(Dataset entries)
* * *

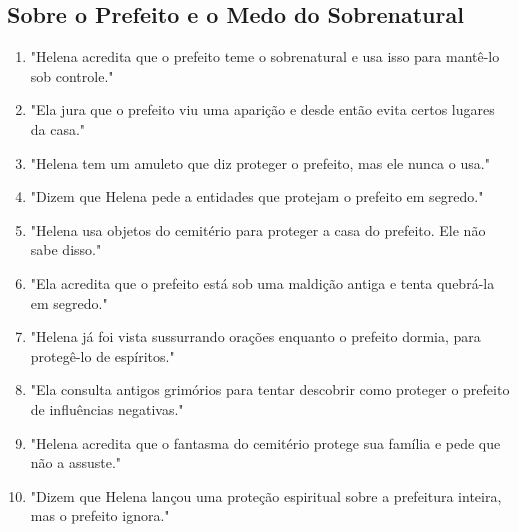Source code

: \subsection*{Sobre o Prefeito e o Medo do Sobrenatural}
\begin{enumerate}
    \item "Helena acredita que o prefeito teme o sobrenatural e usa isso para mantê-lo sob controle."
    \item "Ela jura que o prefeito viu uma aparição e desde então evita certos lugares da casa."
    \item "Helena tem um amuleto que diz proteger o prefeito, mas ele nunca o usa."
    \item "Dizem que Helena pede a entidades que protejam o prefeito em segredo."
    \item "Helena usa objetos do cemitério para proteger a casa do prefeito. Ele não sabe disso."
    \item "Ela acredita que o prefeito está sob uma maldição antiga e tenta quebrá-la em segredo."
    \item "Helena já foi vista sussurrando orações enquanto o prefeito dormia, para protegê-lo de espíritos."
    \item "Ela consulta antigos grimórios para tentar descobrir como proteger o prefeito de influências negativas."
    \item "Helena acredita que o fantasma do cemitério protege sua família e pede que não a assuste."
    \item "Dizem que Helena lançou uma proteção espiritual sobre a prefeitura inteira, mas o prefeito ignora."
\end{enumerate}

* * *

ACTION ITEM: Exactly as they appear above, write out all the entries, without pictures.

RESULT OF THIS EXERCISE:
Source code

: \subsection*{Sobre o Prefeito e o Medo do Sobrenatural}
\begin{enumerate}
    \item "Helena acredita que o prefeito teme o sobrenatural e usa isso para mantê-lo sob controle."
    \item "Ela jura que o prefeito viu uma aparição e desde então evita certos lugares da casa."
    \item "Helena tem um amuleto que diz proteger o prefeito, mas ele nunca o usa."
    \item "Dizem que Helena pede a entidades que protejam o prefeito em segredo."
    \item "Helena usa objetos do cemitério para proteger a casa do prefeito. Ele não sabe disso."
    \item "Ela acredita que o prefeito está sob uma maldição antiga e tenta quebrá-la em segredo."
    \item "Helena já foi vista sussurrando orações enquanto o prefeito dormia, para protegê-lo de espíritos."
    \item "Ela consulta antigos grimórios para tentar descobrir como proteger o prefeito de influências negativas."
    \item "Helena acredita que o fantasma do cemitério protege sua família e pede que não a assuste."
    \item "Dizem que Helena lançou uma proteção espiritual sobre a prefeitura inteira, mas o prefeito ignora."
\end{enumerate}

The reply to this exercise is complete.